— Task item —
What is needed is an exact transcription of every record.

— Saved entries —
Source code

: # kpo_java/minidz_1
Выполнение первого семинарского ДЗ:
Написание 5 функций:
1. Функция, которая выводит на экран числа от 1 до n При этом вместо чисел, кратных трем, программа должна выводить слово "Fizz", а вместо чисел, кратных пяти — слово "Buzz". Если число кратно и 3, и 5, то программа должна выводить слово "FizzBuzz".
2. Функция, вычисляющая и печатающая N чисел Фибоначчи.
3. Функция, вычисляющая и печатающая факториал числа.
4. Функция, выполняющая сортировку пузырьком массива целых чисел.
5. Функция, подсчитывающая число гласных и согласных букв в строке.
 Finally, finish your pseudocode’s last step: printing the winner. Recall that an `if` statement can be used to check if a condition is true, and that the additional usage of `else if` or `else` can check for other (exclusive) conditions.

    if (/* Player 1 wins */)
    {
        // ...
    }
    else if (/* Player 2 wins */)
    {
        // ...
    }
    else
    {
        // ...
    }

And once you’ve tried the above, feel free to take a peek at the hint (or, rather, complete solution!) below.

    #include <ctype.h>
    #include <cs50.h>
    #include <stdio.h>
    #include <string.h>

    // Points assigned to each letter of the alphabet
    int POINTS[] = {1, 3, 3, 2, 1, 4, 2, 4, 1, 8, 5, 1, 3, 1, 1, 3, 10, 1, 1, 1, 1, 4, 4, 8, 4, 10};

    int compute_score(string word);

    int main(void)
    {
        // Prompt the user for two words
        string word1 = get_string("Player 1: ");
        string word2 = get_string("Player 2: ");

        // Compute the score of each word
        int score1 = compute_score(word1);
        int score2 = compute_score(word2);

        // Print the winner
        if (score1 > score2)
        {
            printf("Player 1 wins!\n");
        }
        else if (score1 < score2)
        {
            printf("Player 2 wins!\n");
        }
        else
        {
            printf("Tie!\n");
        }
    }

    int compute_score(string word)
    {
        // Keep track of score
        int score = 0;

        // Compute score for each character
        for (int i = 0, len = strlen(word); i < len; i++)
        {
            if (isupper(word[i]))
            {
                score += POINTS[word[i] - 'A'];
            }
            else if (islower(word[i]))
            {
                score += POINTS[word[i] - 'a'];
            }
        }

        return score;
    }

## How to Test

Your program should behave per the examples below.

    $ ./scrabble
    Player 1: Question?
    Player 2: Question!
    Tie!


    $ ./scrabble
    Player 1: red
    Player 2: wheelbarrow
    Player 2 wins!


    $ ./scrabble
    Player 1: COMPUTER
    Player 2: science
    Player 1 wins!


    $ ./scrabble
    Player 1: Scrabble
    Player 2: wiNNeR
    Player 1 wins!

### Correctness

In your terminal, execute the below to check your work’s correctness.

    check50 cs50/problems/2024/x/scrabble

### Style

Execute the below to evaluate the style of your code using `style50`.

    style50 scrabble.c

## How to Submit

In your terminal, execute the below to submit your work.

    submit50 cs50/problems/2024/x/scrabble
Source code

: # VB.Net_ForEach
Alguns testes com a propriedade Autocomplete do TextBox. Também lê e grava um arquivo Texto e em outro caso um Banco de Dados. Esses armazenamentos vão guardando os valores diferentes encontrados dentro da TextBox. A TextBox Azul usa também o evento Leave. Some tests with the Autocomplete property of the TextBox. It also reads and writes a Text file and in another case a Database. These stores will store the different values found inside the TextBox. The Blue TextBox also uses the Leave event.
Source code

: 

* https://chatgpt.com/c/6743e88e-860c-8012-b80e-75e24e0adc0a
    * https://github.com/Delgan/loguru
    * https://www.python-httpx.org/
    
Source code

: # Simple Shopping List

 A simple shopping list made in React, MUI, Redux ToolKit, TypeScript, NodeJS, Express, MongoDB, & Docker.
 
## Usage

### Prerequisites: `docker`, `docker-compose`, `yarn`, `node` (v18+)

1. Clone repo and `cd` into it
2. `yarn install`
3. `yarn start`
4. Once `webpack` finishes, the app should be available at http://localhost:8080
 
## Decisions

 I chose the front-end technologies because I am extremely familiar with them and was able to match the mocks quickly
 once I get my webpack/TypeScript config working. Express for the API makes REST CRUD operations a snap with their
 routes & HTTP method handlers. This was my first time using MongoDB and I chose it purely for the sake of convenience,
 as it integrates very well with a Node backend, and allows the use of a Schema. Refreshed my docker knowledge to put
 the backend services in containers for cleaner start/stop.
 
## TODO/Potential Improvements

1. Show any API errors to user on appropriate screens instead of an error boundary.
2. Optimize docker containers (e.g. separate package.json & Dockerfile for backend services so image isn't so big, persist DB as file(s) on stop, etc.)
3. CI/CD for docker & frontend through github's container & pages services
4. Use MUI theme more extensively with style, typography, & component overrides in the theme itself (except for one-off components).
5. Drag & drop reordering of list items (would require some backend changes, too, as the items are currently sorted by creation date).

— Reply to the task —
Source code

: # kpo_java/minidz_1
Выполнение первого семинарского ДЗ:
Написание 5 функций:
1. Функция, которая выводит на экран числа от 1 до n При этом вместо чисел, кратных трем, программа должна выводить слово "Fizz", а вместо чисел, кратных пяти — слово "Buzz". Если число кратно и 3, и 5, то программа должна выводить слово "FizzBuzz".
2. Функция, вычисляющая и печатающая N чисел Фибоначчи.
3. Функция, вычисляющая и печатающая факториал числа.
4. Функция, выполняющая сортировку пузырьком массива целых чисел.
5. Функция, подсчитывающая число гласных и согласных букв в строке.
 Finally, finish your pseudocode’s last step: printing the winner. Recall that an `if` statement can be used to check if a condition is true, and that the additional usage of `else if` or `else` can check for other (exclusive) conditions.

    if (/* Player 1 wins */)
    {
        // ...
    }
    else if (/* Player 2 wins */)
    {
        // ...
    }
    else
    {
        // ...
    }

And once you’ve tried the above, feel free to take a peek at the hint (or, rather, complete solution!) below.

    #include <ctype.h>
    #include <cs50.h>
    #include <stdio.h>
    #include <string.h>

    // Points assigned to each letter of the alphabet
    int POINTS[] = {1, 3, 3, 2, 1, 4, 2, 4, 1, 8, 5, 1, 3, 1, 1, 3, 10, 1, 1, 1, 1, 4, 4, 8, 4, 10};

    int compute_score(string word);

    int main(void)
    {
        // Prompt the user for two words
        string word1 = get_string("Player 1: ");
        string word2 = get_string("Player 2: ");

        // Compute the score of each word
        int score1 = compute_score(word1);
        int score2 = compute_score(word2);

        // Print the winner
        if (score1 > score2)
        {
            printf("Player 1 wins!\n");
        }
        else if (score1 < score2)
        {
            printf("Player 2 wins!\n");
        }
        else
        {
            printf("Tie!\n");
        }
    }

    int compute_score(string word)
    {
        // Keep track of score
        int score = 0;

        // Compute score for each character
        for (int i = 0, len = strlen(word); i < len; i++)
        {
            if (isupper(word[i]))
            {
                score += POINTS[word[i] - 'A'];
            }
            else if (islower(word[i]))
            {
                score += POINTS[word[i] - 'a'];
            }
        }

        return score;
    }

## How to Test

Your program should behave per the examples below.

    $ ./scrabble
    Player 1: Question?
    Player 2: Question!
    Tie!


    $ ./scrabble
    Player 1: red
    Player 2: wheelbarrow
    Player 2 wins!


    $ ./scrabble
    Player 1: COMPUTER
    Player 2: science
    Player 1 wins!


    $ ./scrabble
    Player 1: Scrabble
    Player 2: wiNNeR
    Player 1 wins!

### Correctness

In your terminal, execute the below to check your work’s correctness.

    check50 cs50/problems/2024/x/scrabble

### Style

Execute the below to evaluate the style of your code using `style50`.

    style50 scrabble.c

## How to Submit

In your terminal, execute the below to submit your work.

    submit50 cs50/problems/2024/x/scrabble
Source code

: # VB.Net_ForEach
Alguns testes com a propriedade Autocomplete do TextBox. Também lê e grava um arquivo Texto e em outro caso um Banco de Dados. Esses armazenamentos vão guardando os valores diferentes encontrados dentro da TextBox. A TextBox Azul usa também o evento Leave. Some tests with the Autocomplete property of the TextBox. It also reads and writes a Text file and in another case a Database. These stores will store the different values found inside the TextBox. The Blue TextBox also uses the Leave event.
Source code

: 

* https://chatgpt.com/c/6743e88e-860c-8012-b80e-75e24e0adc0a
    * https://github.com/Delgan/loguru
    * https://www.python-httpx.org/
    
Source code

: # Simple Shopping List

 A simple shopping list made in React, MUI, Redux ToolKit, TypeScript, NodeJS, Express, MongoDB, & Docker.
 
## Usage

### Prerequisites: `docker`, `docker-compose`, `yarn`, `node` (v18+)

1. Clone repo and `cd` into it
2. `yarn install`
3. `yarn start`
4. Once `webpack` finishes, the app should be available at http://localhost:8080
 
## Decisions

 I chose the front-end technologies because I am extremely familiar with them and was able to match the mocks quickly
 once I get my webpack/TypeScript config working. Express for the API makes REST CRUD operations a snap with their
 routes & HTTP method handlers. This was my first time using MongoDB and I chose it purely for the sake of convenience,
 as it integrates very well with a Node backend, and allows the use of a Schema. Refreshed my docker knowledge to put
 the backend services in containers for cleaner start/stop.
 
## TODO/Potential Improvements

1. Show any API errors to user on appropriate screens instead of an error boundary.
2. Optimize docker containers (e.g. separate package.json & Dockerfile for backend services so image isn't so big, persist DB as file(s) on stop, etc.)
3. CI/CD for docker & frontend through github's container & pages services
4. Use MUI theme more extensively with style, typography, & component overrides in the theme itself (except for one-off components).
5. Drag & drop reordering of list items (would require some backend changes, too, as the items are currently sorted by creation date).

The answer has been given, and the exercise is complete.